The black and yellow signs on the road say, Uneven Pavement – Pass at Your Own Risk. There is only the one road in and out of the Neck. The old road has been ground down, waiting to be resurfaced after a winter that was so severe it turned the asphalt into rubble.
My childless friends are obsessed with their dogs. They post pleas for help for one animal shelter after another. One posted pictures of her dog on its birthday and then thanked friends, on the dog’s behalf, for their best wishes.
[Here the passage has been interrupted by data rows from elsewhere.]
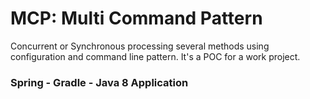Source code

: # MCP: Multi Command Pattern

Concurrent or Synchronous processing several methods using configuration and command line pattern. 
It's a POC for a work project.

### Spring - Gradle - Java 8 Application
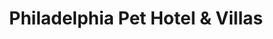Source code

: ---
title: "Philadelphia Pet Hotel & Villas"
url: /philadelphia/philadelphia-pet-hotel-und-villas/
shop: Tiere
---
So many of us, turn seventy this year. My daughters wanted to throw a party. I said no. So they will come to surprise me with something we will do together, alone.
I’m on my way to the farmer’s market. There was the smell of lilac and viburnum in the air when I left the house. A fog bank lay so low and thick on the Bay that I couldn’t see the water. The tops of trees on the other side were still visible, grayed out, like a ghostly mountain range.
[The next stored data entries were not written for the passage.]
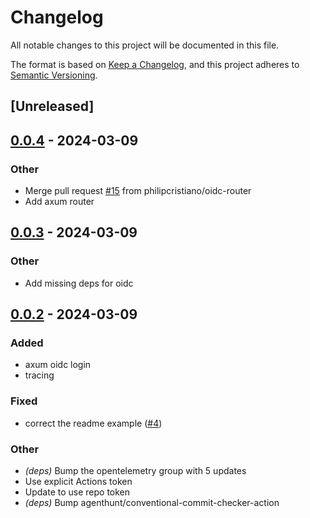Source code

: # Changelog
All notable changes to this project will be documented in this file.

The format is based on [Keep a Changelog](https://keepachangelog.com/en/1.0.0/),
and this project adheres to [Semantic Versioning](https://semver.org/spec/v2.0.0.html).

## [Unreleased]

## [0.0.4](https://github.com/philipcristiano/rust_service_conventions/compare/v0.0.3...v0.0.4) - 2024-03-09

### Other
- Merge pull request [#15](https://github.com/philipcristiano/rust_service_conventions/pull/15) from philipcristiano/oidc-router
- Add axum router

## [0.0.3](https://github.com/philipcristiano/rust_service_conventions/compare/v0.0.2...v0.0.3) - 2024-03-09

### Other
- Add missing deps for oidc

## [0.0.2](https://github.com/philipcristiano/rust_service_conventions/compare/v0.0.1...v0.0.2) - 2024-03-09

### Added
- axum oidc login
- tracing

### Fixed
- correct the readme example ([#4](https://github.com/philipcristiano/rust_service_conventions/pull/4))

### Other
- *(deps)* Bump the opentelemetry group with 5 updates
- Use explicit Actions token
- Update to use repo token
- *(deps)* Bump agenthunt/conventional-commit-checker-action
At the market, an herbalist is set up under a white tent. She has pink streaks in her hair. She sizes me up and says, You might like to try the burdock root. The placard propped up against the jar says it good for easing the pain of arthritis and rheumatism. You brew it. It makes quite a nice tea, she says.
Joan Wilking has had short fiction published in The Atlantic, Bellevue Literary Review, The Barcelona Review, Other Voices, The Mississippi Review, Ascent, The MacGuffin, Hobart, The Huffington Post, The Santa Fe Writer’s Project Journal and many other literary magazines and anthologies online and in print. Her story, Deer Season, was a finalist for the 2010 Nelson Algren Short Story Competition of the Chicago Tribune. Her essay, Too Soon, is in the May 2014 issue of Brevity. Her essay Sunday Times is online at The Manifest Station and her short story, Clutter, in the Elm Leaves Journal is a Pushcart Prize nominee.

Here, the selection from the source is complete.